Some of them took the ideal of individual freedom to be consistent with chattel slavery while others correctly found human bondage obviously at odds with liberty. Some defended a robust conception of freedom of conscience while others wished to ban the practice of certain religions for freedom’s sake. And so on.

These reflections echo my own thoughts on the matter. Even when we can agree on what to call these “common values,” our ideas about what exactly such values mean in detail or what they might look like in practice are often so different and diverse, it would be difficult to argue for a set of “American values” as in any way distinct from human or universal values more generally.

This issue comes up powerfully in Cara’s recent post on Glenn Beck’s promotion of “honor” at his rally last week. Few of us are willing to argue against “honor” as a valuable character trait. However, I do think many Americans, myself included, find such talk of honor couched in overtly religio-conservative-militaristic terms to be disconcerting to say the least. The “affirmation of middle-class, white Christians” as exemplars of honor as Beck conceives it gives us some indication of precisely how we might expect such a value to be upheld and put into practice.
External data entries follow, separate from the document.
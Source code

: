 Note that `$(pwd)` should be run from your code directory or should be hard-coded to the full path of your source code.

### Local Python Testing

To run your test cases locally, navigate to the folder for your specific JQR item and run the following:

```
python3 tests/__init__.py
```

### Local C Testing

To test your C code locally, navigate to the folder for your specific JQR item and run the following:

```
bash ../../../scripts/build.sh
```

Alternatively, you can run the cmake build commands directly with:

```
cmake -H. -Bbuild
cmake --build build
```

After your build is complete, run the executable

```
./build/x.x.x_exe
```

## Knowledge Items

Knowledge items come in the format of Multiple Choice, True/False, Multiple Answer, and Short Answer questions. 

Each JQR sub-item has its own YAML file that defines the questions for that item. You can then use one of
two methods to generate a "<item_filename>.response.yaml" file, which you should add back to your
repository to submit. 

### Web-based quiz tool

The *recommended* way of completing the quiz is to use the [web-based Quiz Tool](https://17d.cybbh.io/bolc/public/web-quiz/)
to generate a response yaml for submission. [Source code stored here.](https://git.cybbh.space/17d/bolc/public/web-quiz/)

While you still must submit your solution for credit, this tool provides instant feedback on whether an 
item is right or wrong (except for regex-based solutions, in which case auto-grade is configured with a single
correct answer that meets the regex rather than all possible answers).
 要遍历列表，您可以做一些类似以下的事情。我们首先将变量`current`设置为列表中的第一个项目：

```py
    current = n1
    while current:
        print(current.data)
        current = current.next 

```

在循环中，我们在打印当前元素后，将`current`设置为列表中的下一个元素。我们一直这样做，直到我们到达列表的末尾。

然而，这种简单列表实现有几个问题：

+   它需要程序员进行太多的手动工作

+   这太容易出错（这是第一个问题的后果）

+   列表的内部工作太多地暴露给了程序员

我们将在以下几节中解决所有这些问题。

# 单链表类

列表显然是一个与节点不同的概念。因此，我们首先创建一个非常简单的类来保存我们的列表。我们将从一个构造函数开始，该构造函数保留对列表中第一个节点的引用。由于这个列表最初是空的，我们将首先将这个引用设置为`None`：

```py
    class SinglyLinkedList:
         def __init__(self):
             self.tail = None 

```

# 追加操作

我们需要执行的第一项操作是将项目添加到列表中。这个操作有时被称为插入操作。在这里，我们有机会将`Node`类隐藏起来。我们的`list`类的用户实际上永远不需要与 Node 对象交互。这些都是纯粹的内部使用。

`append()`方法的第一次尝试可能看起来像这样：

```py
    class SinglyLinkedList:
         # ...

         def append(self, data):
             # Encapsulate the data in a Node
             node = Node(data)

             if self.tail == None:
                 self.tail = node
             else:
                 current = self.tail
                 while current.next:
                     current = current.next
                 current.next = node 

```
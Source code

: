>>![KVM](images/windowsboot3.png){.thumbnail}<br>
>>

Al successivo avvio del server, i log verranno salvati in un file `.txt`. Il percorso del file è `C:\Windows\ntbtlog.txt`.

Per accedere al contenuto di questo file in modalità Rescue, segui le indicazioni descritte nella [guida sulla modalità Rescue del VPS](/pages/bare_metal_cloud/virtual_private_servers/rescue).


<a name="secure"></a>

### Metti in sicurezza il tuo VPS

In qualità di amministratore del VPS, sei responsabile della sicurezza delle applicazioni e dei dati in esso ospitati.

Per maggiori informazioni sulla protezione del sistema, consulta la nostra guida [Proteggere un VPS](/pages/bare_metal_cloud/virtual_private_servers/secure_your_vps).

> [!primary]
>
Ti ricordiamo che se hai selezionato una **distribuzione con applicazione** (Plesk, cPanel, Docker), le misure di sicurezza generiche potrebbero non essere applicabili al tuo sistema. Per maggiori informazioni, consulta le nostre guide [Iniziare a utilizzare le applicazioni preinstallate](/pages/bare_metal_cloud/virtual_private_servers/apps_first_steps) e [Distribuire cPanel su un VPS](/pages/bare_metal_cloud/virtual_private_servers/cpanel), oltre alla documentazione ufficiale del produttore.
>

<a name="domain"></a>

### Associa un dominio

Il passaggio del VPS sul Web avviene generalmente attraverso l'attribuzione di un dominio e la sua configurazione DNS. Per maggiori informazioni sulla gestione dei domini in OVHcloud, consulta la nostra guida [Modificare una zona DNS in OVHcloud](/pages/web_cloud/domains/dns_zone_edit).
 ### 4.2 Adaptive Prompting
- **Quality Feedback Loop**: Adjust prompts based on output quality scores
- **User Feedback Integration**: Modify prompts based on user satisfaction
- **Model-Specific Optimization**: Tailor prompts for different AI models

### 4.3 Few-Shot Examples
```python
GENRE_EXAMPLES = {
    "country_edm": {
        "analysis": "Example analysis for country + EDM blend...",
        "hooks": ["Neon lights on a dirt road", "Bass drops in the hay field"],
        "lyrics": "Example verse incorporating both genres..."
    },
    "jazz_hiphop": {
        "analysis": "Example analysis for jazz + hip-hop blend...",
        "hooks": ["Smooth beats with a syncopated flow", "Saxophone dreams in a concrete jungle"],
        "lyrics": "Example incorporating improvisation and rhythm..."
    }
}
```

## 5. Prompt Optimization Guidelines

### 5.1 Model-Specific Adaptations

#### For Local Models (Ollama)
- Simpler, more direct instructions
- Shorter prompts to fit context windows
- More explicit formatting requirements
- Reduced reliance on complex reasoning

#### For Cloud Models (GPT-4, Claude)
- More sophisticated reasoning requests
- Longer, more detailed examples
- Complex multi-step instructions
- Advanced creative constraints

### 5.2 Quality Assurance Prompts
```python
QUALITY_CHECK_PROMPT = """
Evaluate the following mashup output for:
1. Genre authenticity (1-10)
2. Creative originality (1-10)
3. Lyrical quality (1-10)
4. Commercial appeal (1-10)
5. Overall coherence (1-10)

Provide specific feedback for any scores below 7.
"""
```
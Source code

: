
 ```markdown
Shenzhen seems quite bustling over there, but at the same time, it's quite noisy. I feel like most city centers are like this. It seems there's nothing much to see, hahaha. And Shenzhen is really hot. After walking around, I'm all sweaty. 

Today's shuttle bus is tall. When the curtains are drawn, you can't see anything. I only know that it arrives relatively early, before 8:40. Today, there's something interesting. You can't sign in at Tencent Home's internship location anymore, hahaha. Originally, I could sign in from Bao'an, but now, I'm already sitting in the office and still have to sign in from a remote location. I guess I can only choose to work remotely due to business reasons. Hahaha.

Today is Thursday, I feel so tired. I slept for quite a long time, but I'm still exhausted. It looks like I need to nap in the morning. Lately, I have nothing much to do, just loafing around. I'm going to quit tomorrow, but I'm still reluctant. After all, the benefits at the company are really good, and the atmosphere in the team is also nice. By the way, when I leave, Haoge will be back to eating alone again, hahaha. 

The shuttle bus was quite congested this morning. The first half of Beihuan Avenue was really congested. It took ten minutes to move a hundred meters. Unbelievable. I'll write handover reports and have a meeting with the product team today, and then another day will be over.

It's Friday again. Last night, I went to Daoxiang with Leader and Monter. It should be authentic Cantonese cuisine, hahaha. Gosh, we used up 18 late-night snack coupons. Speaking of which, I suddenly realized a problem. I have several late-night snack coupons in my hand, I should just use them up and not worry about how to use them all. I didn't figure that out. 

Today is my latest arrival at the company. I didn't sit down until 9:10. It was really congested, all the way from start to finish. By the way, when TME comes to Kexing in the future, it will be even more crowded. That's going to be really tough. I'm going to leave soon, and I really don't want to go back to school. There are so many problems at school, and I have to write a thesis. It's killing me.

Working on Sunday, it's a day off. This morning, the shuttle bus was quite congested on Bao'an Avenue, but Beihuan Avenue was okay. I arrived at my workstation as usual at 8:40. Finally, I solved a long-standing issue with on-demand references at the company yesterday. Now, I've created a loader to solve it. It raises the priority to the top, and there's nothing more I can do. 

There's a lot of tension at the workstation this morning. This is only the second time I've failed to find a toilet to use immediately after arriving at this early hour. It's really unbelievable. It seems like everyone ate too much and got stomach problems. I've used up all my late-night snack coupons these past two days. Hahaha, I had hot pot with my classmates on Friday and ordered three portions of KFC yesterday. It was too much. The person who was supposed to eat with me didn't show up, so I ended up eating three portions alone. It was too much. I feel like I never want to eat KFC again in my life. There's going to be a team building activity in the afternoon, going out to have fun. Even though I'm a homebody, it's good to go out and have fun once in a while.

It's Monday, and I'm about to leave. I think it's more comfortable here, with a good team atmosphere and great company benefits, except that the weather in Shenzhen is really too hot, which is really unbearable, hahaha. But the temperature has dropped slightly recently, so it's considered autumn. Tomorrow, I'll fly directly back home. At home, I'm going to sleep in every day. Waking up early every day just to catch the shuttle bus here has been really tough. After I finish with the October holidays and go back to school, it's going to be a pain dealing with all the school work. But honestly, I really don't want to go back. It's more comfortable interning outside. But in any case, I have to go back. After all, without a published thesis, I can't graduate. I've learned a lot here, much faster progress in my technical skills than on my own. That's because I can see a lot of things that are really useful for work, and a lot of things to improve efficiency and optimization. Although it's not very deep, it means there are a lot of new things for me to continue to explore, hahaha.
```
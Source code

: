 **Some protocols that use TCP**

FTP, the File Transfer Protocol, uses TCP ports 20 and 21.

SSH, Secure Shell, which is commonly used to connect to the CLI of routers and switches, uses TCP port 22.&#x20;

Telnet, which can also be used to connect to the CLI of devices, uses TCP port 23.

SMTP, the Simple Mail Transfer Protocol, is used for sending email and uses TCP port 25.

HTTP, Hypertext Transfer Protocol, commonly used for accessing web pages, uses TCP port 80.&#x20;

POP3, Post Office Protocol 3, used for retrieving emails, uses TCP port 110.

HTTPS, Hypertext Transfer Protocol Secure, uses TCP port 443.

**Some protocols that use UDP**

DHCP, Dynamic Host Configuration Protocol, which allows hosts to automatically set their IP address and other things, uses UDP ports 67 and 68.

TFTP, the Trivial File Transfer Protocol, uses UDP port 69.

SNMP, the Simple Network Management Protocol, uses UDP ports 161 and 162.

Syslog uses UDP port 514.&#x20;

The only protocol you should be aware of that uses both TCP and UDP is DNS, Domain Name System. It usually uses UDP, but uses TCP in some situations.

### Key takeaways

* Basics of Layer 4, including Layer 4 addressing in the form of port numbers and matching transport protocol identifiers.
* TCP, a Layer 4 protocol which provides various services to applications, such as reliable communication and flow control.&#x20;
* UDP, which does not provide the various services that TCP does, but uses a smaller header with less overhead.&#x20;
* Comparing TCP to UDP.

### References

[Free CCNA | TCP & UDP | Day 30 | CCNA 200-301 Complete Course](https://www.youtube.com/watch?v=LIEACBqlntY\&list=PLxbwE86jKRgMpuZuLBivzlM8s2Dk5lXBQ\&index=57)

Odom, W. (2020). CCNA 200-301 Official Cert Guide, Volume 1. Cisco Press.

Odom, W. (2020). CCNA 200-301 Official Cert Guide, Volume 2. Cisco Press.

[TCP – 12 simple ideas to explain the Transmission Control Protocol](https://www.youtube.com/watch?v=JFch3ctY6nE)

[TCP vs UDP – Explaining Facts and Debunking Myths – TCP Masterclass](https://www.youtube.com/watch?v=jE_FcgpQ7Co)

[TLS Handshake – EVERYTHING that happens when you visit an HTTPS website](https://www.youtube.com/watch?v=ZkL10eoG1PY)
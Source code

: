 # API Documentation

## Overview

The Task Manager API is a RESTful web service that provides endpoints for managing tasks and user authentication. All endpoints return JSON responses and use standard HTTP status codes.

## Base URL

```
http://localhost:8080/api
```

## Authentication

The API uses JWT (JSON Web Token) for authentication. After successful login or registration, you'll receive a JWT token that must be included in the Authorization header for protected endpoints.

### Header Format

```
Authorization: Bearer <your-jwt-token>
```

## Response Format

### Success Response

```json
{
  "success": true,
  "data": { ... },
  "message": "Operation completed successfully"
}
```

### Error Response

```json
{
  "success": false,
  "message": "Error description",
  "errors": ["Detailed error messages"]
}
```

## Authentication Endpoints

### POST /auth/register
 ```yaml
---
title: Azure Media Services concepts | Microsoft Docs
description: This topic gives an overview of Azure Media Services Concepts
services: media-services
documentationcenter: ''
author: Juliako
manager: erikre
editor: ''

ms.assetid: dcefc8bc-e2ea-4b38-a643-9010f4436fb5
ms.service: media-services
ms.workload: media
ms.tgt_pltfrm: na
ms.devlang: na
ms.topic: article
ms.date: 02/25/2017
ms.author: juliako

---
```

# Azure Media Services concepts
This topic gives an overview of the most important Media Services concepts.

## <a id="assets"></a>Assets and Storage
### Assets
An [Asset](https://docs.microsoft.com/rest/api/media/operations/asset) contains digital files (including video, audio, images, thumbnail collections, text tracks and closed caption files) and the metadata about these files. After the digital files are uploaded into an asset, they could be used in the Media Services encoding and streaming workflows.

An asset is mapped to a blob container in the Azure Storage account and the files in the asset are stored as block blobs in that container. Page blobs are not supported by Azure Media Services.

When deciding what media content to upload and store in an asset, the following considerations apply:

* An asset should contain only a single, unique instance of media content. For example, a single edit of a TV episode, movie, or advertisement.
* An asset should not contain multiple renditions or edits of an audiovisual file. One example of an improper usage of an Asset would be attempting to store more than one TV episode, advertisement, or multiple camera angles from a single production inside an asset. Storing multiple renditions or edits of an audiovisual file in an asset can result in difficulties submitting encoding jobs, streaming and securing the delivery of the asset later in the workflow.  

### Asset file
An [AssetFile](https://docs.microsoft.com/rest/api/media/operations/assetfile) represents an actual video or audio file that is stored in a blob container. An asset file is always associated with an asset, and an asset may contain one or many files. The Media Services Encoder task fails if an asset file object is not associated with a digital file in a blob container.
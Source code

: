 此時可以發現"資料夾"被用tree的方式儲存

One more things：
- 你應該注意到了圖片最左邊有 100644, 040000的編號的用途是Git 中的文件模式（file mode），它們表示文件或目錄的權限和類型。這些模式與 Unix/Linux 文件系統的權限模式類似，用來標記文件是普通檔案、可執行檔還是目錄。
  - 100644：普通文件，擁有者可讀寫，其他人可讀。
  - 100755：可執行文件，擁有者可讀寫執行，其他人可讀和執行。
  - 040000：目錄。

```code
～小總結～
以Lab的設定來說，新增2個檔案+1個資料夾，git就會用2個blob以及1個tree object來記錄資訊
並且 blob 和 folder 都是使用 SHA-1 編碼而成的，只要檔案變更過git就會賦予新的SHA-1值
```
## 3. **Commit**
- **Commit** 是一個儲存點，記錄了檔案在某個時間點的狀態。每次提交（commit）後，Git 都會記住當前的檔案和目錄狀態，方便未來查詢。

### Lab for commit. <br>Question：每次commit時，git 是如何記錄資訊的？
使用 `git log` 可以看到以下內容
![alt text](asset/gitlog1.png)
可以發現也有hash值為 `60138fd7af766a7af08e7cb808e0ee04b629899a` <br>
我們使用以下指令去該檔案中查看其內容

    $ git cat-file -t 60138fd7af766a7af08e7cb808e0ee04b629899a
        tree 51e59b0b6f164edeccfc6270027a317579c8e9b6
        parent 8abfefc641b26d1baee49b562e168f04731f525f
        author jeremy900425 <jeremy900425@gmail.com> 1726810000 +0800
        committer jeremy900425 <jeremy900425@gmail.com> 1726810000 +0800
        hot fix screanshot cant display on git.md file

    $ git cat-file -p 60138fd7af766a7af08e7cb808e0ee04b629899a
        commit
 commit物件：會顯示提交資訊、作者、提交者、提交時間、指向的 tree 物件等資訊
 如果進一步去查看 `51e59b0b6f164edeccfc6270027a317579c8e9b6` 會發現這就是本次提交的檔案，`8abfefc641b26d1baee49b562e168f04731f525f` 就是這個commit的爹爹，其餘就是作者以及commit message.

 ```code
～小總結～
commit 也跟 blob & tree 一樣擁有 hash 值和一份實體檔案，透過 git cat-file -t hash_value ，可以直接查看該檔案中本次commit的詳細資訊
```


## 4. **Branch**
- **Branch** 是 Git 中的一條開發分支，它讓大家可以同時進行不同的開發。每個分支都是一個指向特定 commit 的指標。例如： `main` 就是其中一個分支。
Further complicating the matter is the fact that so much of U.S. politics these days revolves around issues of identity and cultural values, much more than around particular policy decisions and matters of governance. What we are experiencing in the United States right now is quite explicitly a kind of “culture war” in which the American identity itself is up for grabs. Personally, I suspect this focus on values and identity is a deliberate attempt to obscure or distract from the particulars of policy-making. Matters of governance are rarely evaluated in practical terms of merit or consequence, but are immediately placed into the context of competing cultural values. Political leaders make policy decisions based on how it will effect their “image” in the public eye and whether it will help or hinder their chances in future elections, not on a realistic analysis of the pros and cons of putting given policies into practice. As Wilkinson explains,

That’s why movements to glorify, elevate, and honor a particular conception of American identity based on a particular conception of the American creed necessarily  marginalize equally or more historically plausible conceptions and therefore tend to suggest that citizens who favor those conceptions are less or even un-American.

It is hard to imagine a common ground or process of compromise in such a situation, in part because it is often hard to pin down precisely what the similarities and differences in governance actually are. As long as the debate remains focused on whether honor or compassion, self-reliance or social justice rest at the heart of “real American identity,” we will continue to find ourselves stuck in a war of values that demeans or dismisses our political opponents, instead of seeking ways to compromise and work with them.

My suggestion? Let’s set aside this talk of “American identity” and accept instead that such an identity, if it exists at all, is far too diverse and complex to give effective guidance to the specifics of political process. Let us return to discussions of the policies themselves, and allow each citizen to determine for her- or himself how best to embody “honor” or “justice” or “self-reliance” in their political and personal lives. Let’s expect more from our political leaders (and, dare I say it?, talk-show hosts) than the non-stop pandering to group-identity conflict and the inevitable fear-mongering that results. When Glenn Beck and the Tea Party can promote practical suggestions for effective governance, instead of populist unrest and self-congratulation — even if I don’t agree with those suggestions when they come, I’ll be more than ready to engage them in debate.